Generated parser still parsing whitespaces although they are disabled
Nafaryus27 opened this issue · comments
I have a grammar in which I needed to disable whitespace parsing so I put @@WHITESPACE::None
.
When using the parser with :
parser = tatsu.compile(grammar)
ast = parser.parse(text)
It behaves as expected, not parsing whitespaces and letting the rules I defined do their job.
Now, I tried generating parser code, so using first
python -m tatsu grammar.ebnf --outfile parser.py
, importing parser.py
and then using the MyParser
class that has been generated :
from parser import MyParser
parser = MyParser()
ast = parser.parse(text)
However, this gave me an error where it could not find a rule (something like rule= " some string ";
so a basic string rule containing whitespaces)
Now, I noticed that in the generated parser code, when it creates the ParserConfig
(in both Buffer
and Parser
class), it looks like this :
config = ParserConfig.new(
config,
owner=self,
whitespace=None,
nameguard=None,
ignorecase=False,
namechars='',
parseinfo=False,
comments_re=None,
eol_comments_re=None,
keywords=KEYWORDS,
start='start',
)
and by changing whitespace=None
to whitespace=''
(in both class) it fixes the issue and behaves as expected, not parsing the whitespaces.
Though, I don't want to have to go into the generated code and modify this each time I regenerate the parser, so I search a bit and found that there is a --whitespace
parameter that we can pass to tatsu when using the command line, but even if I put --whitespace ''
it still puts None
in the generated code.
I also found that specifying the whitespace=''
argument when using the parser also solves the issue:
from parser import MyParser
parser = MyParser(whitespace='')
ast = parser.parse(text)
However I find this to be just a temporary solution as I would prefer to have everything regarding the parser config/rules to be in the grammar. Also, since there is already the @@whitespace
directive in the grammar, one would expect that it works no matter the way we use the parser.
Please post a minimal grammar to test this?
Please also provide the version of TatSu you're using?
Also, have you tried using this in the grammar?
@@whitespace :: ''
This problem is probably caused by the configuration protocol (ParserConfig
) treating None
as an absent value, and not as the desired value.
A possible solution may be to make Parserconfig.whitespace = ''
, so no whitespace processing is done by default. It may be useful to disallow @@whitespace :: None
to avoid confusion.
I'm using version 5.12
I tried @@whitespace::''
but it cannot work as it's not a regexp, but even with //
(for an empty regexp) it does not worked either.

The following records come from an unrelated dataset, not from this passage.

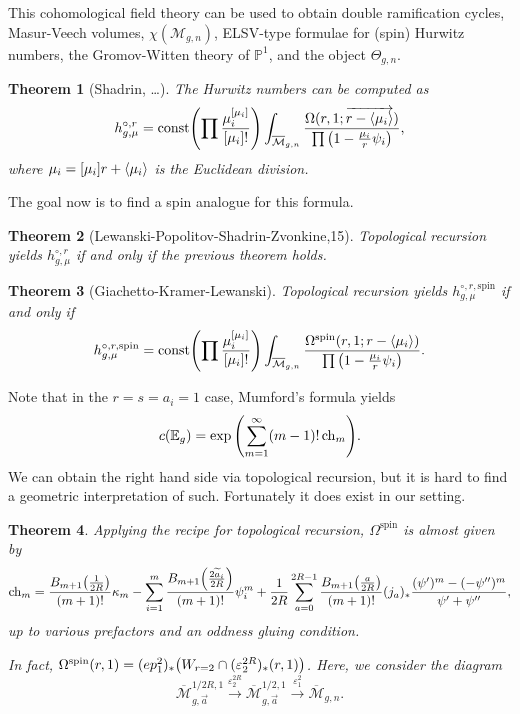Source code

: \documentclass[leqno, openany]{memoir}
\newtheorem{thm}{Theorem}[section]
\theoremstyle{definition}
\theoremstyle{remark}
\theoremstyle{plain}
\theoremstyle{definition}
\theoremstyle{remark}
\renewcommand{\P}{\mathbb{P}}
\newcommand{\ep}{\varepsilon}
\newcommand{\mc}[1]{\mathcal{#1}}
\newcommand{\mr}[1]{\mathrm{#1}}
\newcommand{\on}[1]{\operatorname{#1}}
\newcommand{\ol}[1]{\overline{#1}}
\newcommand{\wt}[1]{\widetilde{#1}}
\begin{document}
This cohomological field theory can be used to obtain double ramification cycles, Masur-Veech volumes, $\chi(\mc{M}_{g,n})$, ELSV-type formulae for (spin) Hurwitz numbers, the Gromov-Witten theory of $\P^1$, and the object $\Theta_{g,n}$.

\begin{thm}[Shadrin, \ldots]
  The Hurwitz numbers can be computed as
  \[ h_{g,\mu}^{\circ, r} = \mr{const} \qty(\prod \frac{\mu_i^{[\mu_i]}}{[\mu_i]!}) \int_{\ol{\mc{M}}_{g,n}} \frac{\Omega(r,1;\overrightarrow{ r-\ev{\mu_i} })}{\prod \qty(1-\frac{\mu_i}{r} \psi_i)}, \]
  where $\mu_i = [\mu_i] r + \ev{\mu_i}$ is the Euclidean division.
\end{thm}
The goal now is to find a spin analogue for this formula.
\begin{thm}[Lewanski-Popolitov-Shadrin-Zvonkine,15]
Topological recursion yields $h_{g,\mu}^{\circ, r}$ if and only if the previous theorem holds.
\end{thm}

\begin{thm}[Giachetto-Kramer-Lewanski]\label{thm:gkl}
Topological recursion yields $h_{g,\mu}^{\circ, r, \mr{spin}}$ if and only if
  \[ h_{g,\mu}^{\circ, r,\mr{spin}} = \mr{const} \qty(\prod \frac{\mu_i^{[\mu_i]}}{[\mu_i]!}) \int_{\ol{\mc{M}}_{g,n}} \frac{\Omega^{\mr{spin}}(r,1;r-\ev{\mu_i})}{\prod \qty(1-\frac{\mu_i}{r} \psi_i)}. \]
\end{thm}

Note that in the $r=s=a_i=1$ case, Mumford's formula yields
\[ c(\mathbb{E}_g) = \exp\qty(\sum_{m=1}^{\infty} (m-1)! \on{ch}_m). \]
We can obtain the right hand side via topological recursion, but it is hard to find a geometric interpretation of such. Fortunately it does exist in our setting.

\begin{thm}
  Applying the recipe for topological recursion, $\Omega^{\mr{spin}}$ is almost given by
\[ \on{ch}_m = \frac{B_{m+1}\qty(\frac{1}{2R})}{(m+1)!} \kappa_m - \sum_{i=1}^m \frac{B_{m+1}\qty(\frac{2\wt{a}_i}{2R})}{(m+1)!} \psi_i^m + \frac{1}{2R} \sum_{a=0}^{2R-1} \frac{B_{m+1}\qty(\frac{a}{2R})}{(m+1)!} (j_a)_* \frac{(\psi')^m - (-\psi'')^m}{\psi' + \psi''}, \]
up to various prefactors and an oddness gluing condition.

In fact, $\Omega^{\mr{spin}}(r,1) = (ep_{1}^2)_* \qty( W_{r=2} \cap(\ep_2^{2R})_*(r,1) )$. Here, we consider the diagram
\[ \ol{\mc{M}}_{g,\vec{a}}^{1/2R,1} \xrightarrow{\ep_2^{2R}} \ol{\mc{M}}_{g,\vec{a}}^{1/2,1} \xrightarrow{\ep_1^2} \ol{\mc{M}}_{g,n}. \]
\end{thm}
\end{document}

You can use this for example :
example.txt
:
This is a test
grammar.ebnf
:
@@whitespace::None
start = "This is a" test;
test = " test";
When using:
import tatsu
with open("example.txt", "r") as f:
text = f.read()
with open("grammar.ebnf", "r") as f:
grammar = f.read()
parser = tatsu.compile(grammar)
ast = parser.parse(text)
print(ast)
It gives the correct result :
('This is a', ' test')
However when using the generated parser (python3 -m tatsu grammar.ebnf --outfile parser.py
)
using python parser.py example.txt
gives this error (full error on pastebin):
tatsu.exceptions.FailedToken: example.txt(1:11) expecting ' test' :
This is a test
^
test
start
Which shows clearly that the parser skipped over the whitespace before "test", although it was not supposed to.
I also found that this behavior might have already been known since in parser_semantics.py
there is :
def grammar(self, ast, *args):
directives = {d.name: d.value for d in flatten(ast.directives)}
keywords = list(flatten(ast.keywords)) or []
if directives.get('whitespace') in {'None', 'False'}:
# NOTE: use '' because None will _not_ override defaults in configuration
directives['whitespace'] = ''
Which I guess is why there is no issue when using the parser with tatsu.compile(...)
So maybe do a similar thing as above in the parser code generator, or allow ''
as a possible value for @@whitespace::
Also, an other solution would be to set @@whitespace::
to an unused character (like '␟' or some other weird unicode character) but that's not very elegant...
I'll solve this on my next pass over TatSu.
If there's a pull request (that includes a unit test) before that, I'll merge it.
Thanks !